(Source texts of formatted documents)
↓

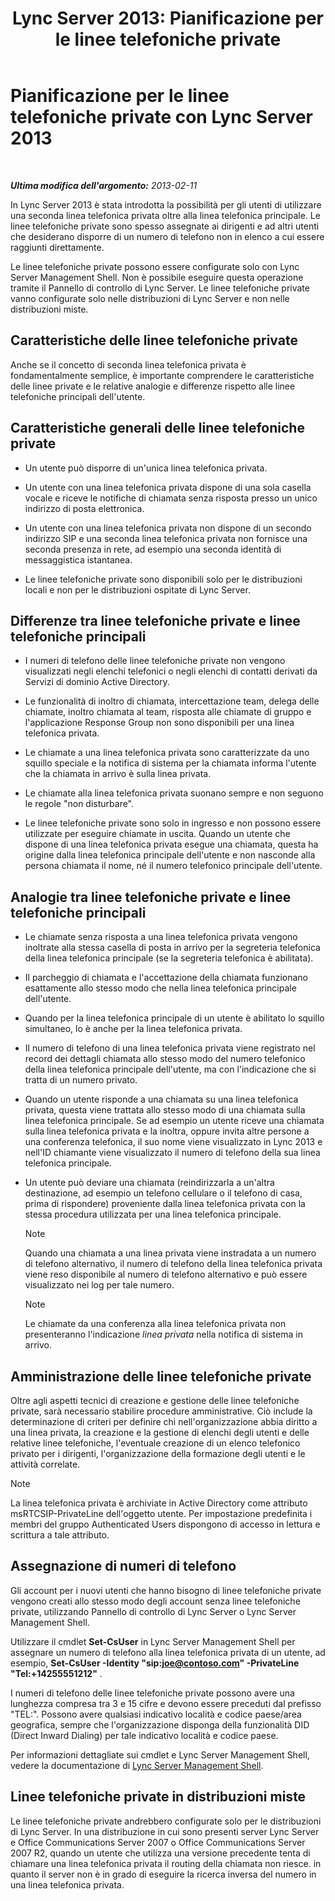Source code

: ﻿---
title: 'Lync Server 2013: Pianificazione per le linee telefoniche private'
TOCTitle: Pianificazione per le linee telefoniche private
ms:assetid: 9cc4f9e1-7b7a-4699-bd05-f16669ef2d21
ms:mtpsurl: https://technet.microsoft.com/it-it/library/Gg412728(v=OCS.15)
ms:contentKeyID: 49301479
ms.date: 08/24/2015
mtps_version: v=OCS.15
ms.translationtype: HT
---

# Pianificazione per le linee telefoniche private con Lync Server 2013

 

_**Ultima modifica dell'argomento:** 2013-02-11_

In Lync Server 2013 è stata introdotta la possibilità per gli utenti di utilizzare una seconda linea telefonica privata oltre alla linea telefonica principale. Le linee telefoniche private sono spesso assegnate ai dirigenti e ad altri utenti che desiderano disporre di un numero di telefono non in elenco a cui essere raggiunti direttamente.

Le linee telefoniche private possono essere configurate solo con Lync Server Management Shell. Non è possibile eseguire questa operazione tramite il Pannello di controllo di Lync Server. Le linee telefoniche private vanno configurate solo nelle distribuzioni di Lync Server e non nelle distribuzioni miste.

## Caratteristiche delle linee telefoniche private

Anche se il concetto di seconda linea telefonica privata è fondamentalmente semplice, è importante comprendere le caratteristiche delle linee private e le relative analogie e differenze rispetto alle linee telefoniche principali dell'utente.

## Caratteristiche generali delle linee telefoniche private

  - Un utente può disporre di un'unica linea telefonica privata.

  - Un utente con una linea telefonica privata dispone di una sola casella vocale e riceve le notifiche di chiamata senza risposta presso un unico indirizzo di posta elettronica.

  - Un utente con una linea telefonica privata non dispone di un secondo indirizzo SIP e una seconda linea telefonica privata non fornisce una seconda presenza in rete, ad esempio una seconda identità di messaggistica istantanea.

  - Le linee telefoniche private sono disponibili solo per le distribuzioni locali e non per le distribuzioni ospitate di Lync Server.

## Differenze tra linee telefoniche private e linee telefoniche principali

  - I numeri di telefono delle linee telefoniche private non vengono visualizzati negli elenchi telefonici o negli elenchi di contatti derivati da Servizi di dominio Active Directory.

  - Le funzionalità di inoltro di chiamata, intercettazione team, delega delle chiamate, inoltro chiamata al team, risposta alle chiamate di gruppo e l'applicazione Response Group non sono disponibili per una linea telefonica privata.

  - Le chiamate a una linea telefonica privata sono caratterizzate da uno squillo speciale e la notifica di sistema per la chiamata informa l'utente che la chiamata in arrivo è sulla linea privata.

  - Le chiamate alla linea telefonica privata suonano sempre e non seguono le regole "non disturbare".

  - Le linee telefoniche private sono solo in ingresso e non possono essere utilizzate per eseguire chiamate in uscita. Quando un utente che dispone di una linea telefonica privata esegue una chiamata, questa ha origine dalla linea telefonica principale dell'utente e non nasconde alla persona chiamata il nome, né il numero telefonico principale dell'utente.

## Analogie tra linee telefoniche private e linee telefoniche principali

  - Le chiamate senza risposta a una linea telefonica privata vengono inoltrate alla stessa casella di posta in arrivo per la segreteria telefonica della linea telefonica principale (se la segreteria telefonica è abilitata).

  - Il parcheggio di chiamata e l'accettazione della chiamata funzionano esattamente allo stesso modo che nella linea telefonica principale dell'utente.

  - Quando per la linea telefonica principale di un utente è abilitato lo squillo simultaneo, lo è anche per la linea telefonica privata.

  - Il numero di telefono di una linea telefonica privata viene registrato nel record dei dettagli chiamata allo stesso modo del numero telefonico della linea telefonica principale dell'utente, ma con l'indicazione che si tratta di un numero privato.

  - Quando un utente risponde a una chiamata su una linea telefonica privata, questa viene trattata allo stesso modo di una chiamata sulla linea telefonica principale. Se ad esempio un utente riceve una chiamata sulla linea telefonica privata e la inoltra, oppure invita altre persone a una conferenza telefonica, il suo nome viene visualizzato in Lync 2013 e nell'ID chiamante viene visualizzato il numero di telefono della sua linea telefonica principale.

  - Un utente può deviare una chiamata (reindirizzarla a un'altra destinazione, ad esempio un telefono cellulare o il telefono di casa, prima di rispondere) proveniente dalla linea telefonica privata con la stessa procedura utilizzata per una linea telefonica principale.
    

    > [!NOTE]
    > Quando una chiamata a una linea privata viene instradata a un numero di telefono alternativo, il numero di telefono della linea telefonica privata viene reso disponibile al numero di telefono alternativo e può essere visualizzato nei log per tale numero.

    

    > [!NOTE]
    > Le chiamate da una conferenza alla linea telefonica privata non presenteranno l'indicazione <EM>linea privata</EM> nella notifica di sistema in arrivo.



## Amministrazione delle linee telefoniche private

Oltre agli aspetti tecnici di creazione e gestione delle linee telefoniche private, sarà necessario stabilire procedure amministrative. Ciò include la determinazione di criteri per definire chi nell'organizzazione abbia diritto a una linea privata, la creazione e la gestione di elenchi degli utenti e delle relative linee telefoniche, l'eventuale creazione di un elenco telefonico privato per i dirigenti, l'organizzazione della formazione degli utenti e le attività correlate.


> [!NOTE]
> La linea telefonica privata è archiviate in Active Directory come attributo msRTCSIP-PrivateLine dell'oggetto utente. Per impostazione predefinita i membri del gruppo Authenticated Users dispongono di accesso in lettura e scrittura a tale attributo.



## Assegnazione di numeri di telefono

Gli account per i nuovi utenti che hanno bisogno di linee telefoniche private vengono creati allo stesso modo degli account senza linee telefoniche private, utilizzando Pannello di controllo di Lync Server o Lync Server Management Shell.

Utilizzare il cmdlet **Set-CsUser** in Lync Server Management Shell per assegnare un numero di telefono alla linea telefonica privata di un utente, ad esempio, **Set-CsUser -Identity "sip:joe@contoso.com" -PrivateLine "Tel:+14255551212"** .

I numeri di telefono delle linee telefoniche private possono avere una lunghezza compresa tra 3 e 15 cifre e devono essere preceduti dal prefisso "TEL:". Possono avere qualsiasi indicativo località e codice paese/area geografica, sempre che l'organizzazione disponga della funzionalità DID (Direct Inward Dialing) per tale indicativo località e codice paese.

Per informazioni dettagliate sui cmdlet e Lync Server Management Shell, vedere la documentazione di [Lync Server Management Shell](lync-server-2013-lync-server-management-shell.md).

## Linee telefoniche private in distribuzioni miste

Le linee telefoniche private andrebbero configurate solo per le distribuzioni di Lync Server. In una distribuzione in cui sono presenti server Lync Server e Office Communications Server 2007 o Office Communications Server 2007 R2, quando un utente che utilizza una versione precedente tenta di chiamare una linea telefonica privata il routing della chiamata non riesce. in quanto il server non è in grado di eseguire la ricerca inversa del numero in una linea telefonica privata.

↑

» **Required action**: Retype the data above exactly, dropping every picture.

» **Solution for this problem**:
Source code

: ﻿---
title: 'Lync Server 2013: Pianificazione per le linee telefoniche private'
TOCTitle: Pianificazione per le linee telefoniche private
ms:assetid: 9cc4f9e1-7b7a-4699-bd05-f16669ef2d21
ms:mtpsurl: https://technet.microsoft.com/it-it/library/Gg412728(v=OCS.15)
ms:contentKeyID: 49301479
ms.date: 08/24/2015
mtps_version: v=OCS.15
ms.translationtype: HT
---

# Pianificazione per le linee telefoniche private con Lync Server 2013

 

_**Ultima modifica dell'argomento:** 2013-02-11_

In Lync Server 2013 è stata introdotta la possibilità per gli utenti di utilizzare una seconda linea telefonica privata oltre alla linea telefonica principale. Le linee telefoniche private sono spesso assegnate ai dirigenti e ad altri utenti che desiderano disporre di un numero di telefono non in elenco a cui essere raggiunti direttamente.

Le linee telefoniche private possono essere configurate solo con Lync Server Management Shell. Non è possibile eseguire questa operazione tramite il Pannello di controllo di Lync Server. Le linee telefoniche private vanno configurate solo nelle distribuzioni di Lync Server e non nelle distribuzioni miste.

## Caratteristiche delle linee telefoniche private

Anche se il concetto di seconda linea telefonica privata è fondamentalmente semplice, è importante comprendere le caratteristiche delle linee private e le relative analogie e differenze rispetto alle linee telefoniche principali dell'utente.

## Caratteristiche generali delle linee telefoniche private

  - Un utente può disporre di un'unica linea telefonica privata.

  - Un utente con una linea telefonica privata dispone di una sola casella vocale e riceve le notifiche di chiamata senza risposta presso un unico indirizzo di posta elettronica.

  - Un utente con una linea telefonica privata non dispone di un secondo indirizzo SIP e una seconda linea telefonica privata non fornisce una seconda presenza in rete, ad esempio una seconda identità di messaggistica istantanea.

  - Le linee telefoniche private sono disponibili solo per le distribuzioni locali e non per le distribuzioni ospitate di Lync Server.

## Differenze tra linee telefoniche private e linee telefoniche principali

  - I numeri di telefono delle linee telefoniche private non vengono visualizzati negli elenchi telefonici o negli elenchi di contatti derivati da Servizi di dominio Active Directory.

  - Le funzionalità di inoltro di chiamata, intercettazione team, delega delle chiamate, inoltro chiamata al team, risposta alle chiamate di gruppo e l'applicazione Response Group non sono disponibili per una linea telefonica privata.

  - Le chiamate a una linea telefonica privata sono caratterizzate da uno squillo speciale e la notifica di sistema per la chiamata informa l'utente che la chiamata in arrivo è sulla linea privata.

  - Le chiamate alla linea telefonica privata suonano sempre e non seguono le regole "non disturbare".

  - Le linee telefoniche private sono solo in ingresso e non possono essere utilizzate per eseguire chiamate in uscita. Quando un utente che dispone di una linea telefonica privata esegue una chiamata, questa ha origine dalla linea telefonica principale dell'utente e non nasconde alla persona chiamata il nome, né il numero telefonico principale dell'utente.

## Analogie tra linee telefoniche private e linee telefoniche principali

  - Le chiamate senza risposta a una linea telefonica privata vengono inoltrate alla stessa casella di posta in arrivo per la segreteria telefonica della linea telefonica principale (se la segreteria telefonica è abilitata).

  - Il parcheggio di chiamata e l'accettazione della chiamata funzionano esattamente allo stesso modo che nella linea telefonica principale dell'utente.

  - Quando per la linea telefonica principale di un utente è abilitato lo squillo simultaneo, lo è anche per la linea telefonica privata.

  - Il numero di telefono di una linea telefonica privata viene registrato nel record dei dettagli chiamata allo stesso modo del numero telefonico della linea telefonica principale dell'utente, ma con l'indicazione che si tratta di un numero privato.

  - Quando un utente risponde a una chiamata su una linea telefonica privata, questa viene trattata allo stesso modo di una chiamata sulla linea telefonica principale. Se ad esempio un utente riceve una chiamata sulla linea telefonica privata e la inoltra, oppure invita altre persone a una conferenza telefonica, il suo nome viene visualizzato in Lync 2013 e nell'ID chiamante viene visualizzato il numero di telefono della sua linea telefonica principale.

  - Un utente può deviare una chiamata (reindirizzarla a un'altra destinazione, ad esempio un telefono cellulare o il telefono di casa, prima di rispondere) proveniente dalla linea telefonica privata con la stessa procedura utilizzata per una linea telefonica principale.
    

    > [!NOTE]
    > Quando una chiamata a una linea privata viene instradata a un numero di telefono alternativo, il numero di telefono della linea telefonica privata viene reso disponibile al numero di telefono alternativo e può essere visualizzato nei log per tale numero.

    

    > [!NOTE]
    > Le chiamate da una conferenza alla linea telefonica privata non presenteranno l'indicazione <EM>linea privata</EM> nella notifica di sistema in arrivo.



## Amministrazione delle linee telefoniche private

Oltre agli aspetti tecnici di creazione e gestione delle linee telefoniche private, sarà necessario stabilire procedure amministrative. Ciò include la determinazione di criteri per definire chi nell'organizzazione abbia diritto a una linea privata, la creazione e la gestione di elenchi degli utenti e delle relative linee telefoniche, l'eventuale creazione di un elenco telefonico privato per i dirigenti, l'organizzazione della formazione degli utenti e le attività correlate.


> [!NOTE]
> La linea telefonica privata è archiviate in Active Directory come attributo msRTCSIP-PrivateLine dell'oggetto utente. Per impostazione predefinita i membri del gruppo Authenticated Users dispongono di accesso in lettura e scrittura a tale attributo.



## Assegnazione di numeri di telefono

Gli account per i nuovi utenti che hanno bisogno di linee telefoniche private vengono creati allo stesso modo degli account senza linee telefoniche private, utilizzando Pannello di controllo di Lync Server o Lync Server Management Shell.

Utilizzare il cmdlet **Set-CsUser** in Lync Server Management Shell per assegnare un numero di telefono alla linea telefonica privata di un utente, ad esempio, **Set-CsUser -Identity "sip:joe@contoso.com" -PrivateLine "Tel:+14255551212"** .

I numeri di telefono delle linee telefoniche private possono avere una lunghezza compresa tra 3 e 15 cifre e devono essere preceduti dal prefisso "TEL:". Possono avere qualsiasi indicativo località e codice paese/area geografica, sempre che l'organizzazione disponga della funzionalità DID (Direct Inward Dialing) per tale indicativo località e codice paese.

Per informazioni dettagliate sui cmdlet e Lync Server Management Shell, vedere la documentazione di [Lync Server Management Shell](lync-server-2013-lync-server-management-shell.md).

## Linee telefoniche private in distribuzioni miste

Le linee telefoniche private andrebbero configurate solo per le distribuzioni di Lync Server. In una distribuzione in cui sono presenti server Lync Server e Office Communications Server 2007 o Office Communications Server 2007 R2, quando un utente che utilizza una versione precedente tenta di chiamare una linea telefonica privata il routing della chiamata non riesce. in quanto il server non è in grado di eseguire la ricerca inversa del numero in una linea telefonica privata.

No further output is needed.